PROMPT >> In the records below, find the line containing "- CSS Modules" and restate it and all lines after it exactly, through the last line.

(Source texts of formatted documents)
---+---

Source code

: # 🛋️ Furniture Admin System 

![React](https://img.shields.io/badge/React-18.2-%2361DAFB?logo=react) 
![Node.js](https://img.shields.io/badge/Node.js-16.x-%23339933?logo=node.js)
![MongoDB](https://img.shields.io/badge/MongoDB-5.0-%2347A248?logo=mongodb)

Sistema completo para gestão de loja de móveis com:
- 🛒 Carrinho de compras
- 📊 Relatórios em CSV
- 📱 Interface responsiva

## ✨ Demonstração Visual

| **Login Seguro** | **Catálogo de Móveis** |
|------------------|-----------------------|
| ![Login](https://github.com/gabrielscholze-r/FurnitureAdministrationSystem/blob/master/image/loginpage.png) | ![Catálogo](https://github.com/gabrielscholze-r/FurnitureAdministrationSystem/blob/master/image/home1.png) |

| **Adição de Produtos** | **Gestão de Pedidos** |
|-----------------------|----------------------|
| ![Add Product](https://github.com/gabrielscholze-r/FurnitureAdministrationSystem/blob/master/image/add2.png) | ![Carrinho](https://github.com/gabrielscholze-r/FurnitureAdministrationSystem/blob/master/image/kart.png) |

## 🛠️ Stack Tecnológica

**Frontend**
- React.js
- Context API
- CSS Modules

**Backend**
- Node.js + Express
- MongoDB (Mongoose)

---+---

SOLUTION TO THE EXERCISE >>
- CSS Modules

**Backend**
- Node.js + Express
- MongoDB (Mongoose)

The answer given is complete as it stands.